This guide will help you set up and use the Cerebras API to interact with generative AI models. You’ll learn how to configure your environment, install the necessary library, and get a simple chatbot running!
- Setting up your developer environment
- Installing the Cerebras Inference library
- Running a simple chatbot script powered by Cerebras
-
Obtain Your API Key: Log in to your Cerebras account, navigate to the “API Keys” section, and generate a new API key.
-
Set the API Key as an Environment Variable: For security, store your API key as a secret in your repl! Here's more information on how to do that.
This ensures that your API key is available to your script without hardcoding it directly.
Let's make sure we have all of the requirements for this project installed!
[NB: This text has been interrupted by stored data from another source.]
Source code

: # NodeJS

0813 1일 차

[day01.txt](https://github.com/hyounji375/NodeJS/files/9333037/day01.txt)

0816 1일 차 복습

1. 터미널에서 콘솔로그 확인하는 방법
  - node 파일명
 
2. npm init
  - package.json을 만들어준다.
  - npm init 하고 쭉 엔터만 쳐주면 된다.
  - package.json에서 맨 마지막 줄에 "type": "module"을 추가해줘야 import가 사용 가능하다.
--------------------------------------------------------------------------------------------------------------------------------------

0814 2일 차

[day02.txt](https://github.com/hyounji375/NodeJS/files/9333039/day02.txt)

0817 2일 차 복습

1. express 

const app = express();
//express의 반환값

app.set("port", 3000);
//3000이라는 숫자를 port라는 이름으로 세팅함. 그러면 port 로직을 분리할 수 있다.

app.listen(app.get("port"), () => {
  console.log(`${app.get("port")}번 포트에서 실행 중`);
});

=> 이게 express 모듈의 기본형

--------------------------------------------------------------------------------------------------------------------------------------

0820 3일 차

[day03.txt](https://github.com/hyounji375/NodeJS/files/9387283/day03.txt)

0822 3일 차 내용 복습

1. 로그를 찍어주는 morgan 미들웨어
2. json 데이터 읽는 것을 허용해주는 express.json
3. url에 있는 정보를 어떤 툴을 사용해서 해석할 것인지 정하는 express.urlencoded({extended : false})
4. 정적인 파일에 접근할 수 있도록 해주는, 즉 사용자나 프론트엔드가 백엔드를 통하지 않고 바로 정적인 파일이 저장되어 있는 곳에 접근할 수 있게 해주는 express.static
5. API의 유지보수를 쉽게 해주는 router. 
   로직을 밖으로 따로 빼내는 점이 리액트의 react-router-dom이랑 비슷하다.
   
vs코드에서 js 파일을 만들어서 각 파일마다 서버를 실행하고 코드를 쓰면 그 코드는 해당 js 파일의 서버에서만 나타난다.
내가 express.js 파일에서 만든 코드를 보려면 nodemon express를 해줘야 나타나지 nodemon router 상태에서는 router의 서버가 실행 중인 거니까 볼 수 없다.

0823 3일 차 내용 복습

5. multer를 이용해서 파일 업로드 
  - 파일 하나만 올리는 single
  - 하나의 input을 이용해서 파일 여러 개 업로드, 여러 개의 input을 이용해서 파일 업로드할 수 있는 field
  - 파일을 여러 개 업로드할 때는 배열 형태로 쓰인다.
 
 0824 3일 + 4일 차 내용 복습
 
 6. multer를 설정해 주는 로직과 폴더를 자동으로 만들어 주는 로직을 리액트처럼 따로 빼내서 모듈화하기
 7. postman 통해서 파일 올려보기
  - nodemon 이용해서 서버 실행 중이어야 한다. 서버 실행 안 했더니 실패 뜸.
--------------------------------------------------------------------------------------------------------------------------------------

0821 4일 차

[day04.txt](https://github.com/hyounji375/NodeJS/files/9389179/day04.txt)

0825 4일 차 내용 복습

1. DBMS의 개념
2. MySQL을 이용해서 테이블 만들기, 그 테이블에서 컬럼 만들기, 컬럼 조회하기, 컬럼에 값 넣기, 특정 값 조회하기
pip install -r requirements.txt
With the API key set and the library installed, you’re ready to run the chatbot. This script will allow you to interact with the Cerebras API and process chat completions.
-
API Key Initialization:
client = Cerebras(api_key=os.environ.get("CEREBRAS_API_KEY"))
The
Cerebras
client is initialized with an API key fetched from environment variables. This key is necessary for authenticating requests to the Cerebras API. -
User Input and Response Handling:
user_input = input("User: ") user_message = {"role": "user", "content": user_input}
User input is collected and formatted into a message object.
-
Model Interaction:
response = client.chat.completions.create( messages=[user_message], model="llama3.1-8b" )
This API call sends the user message to the specified model (e.g., "llama3.1-8b") and retrieves the assistant’s response.
-
Performance Metrics Calculation:
total_tokens = response.usage.total_tokens total_time = response.time_info.total_time tokens_per_second = total_tokens / total_time
After receiving the response, the total tokens used and the total processing time are extracted from the response object. Tokens per second are then calculated by dividing the total tokens by the total time.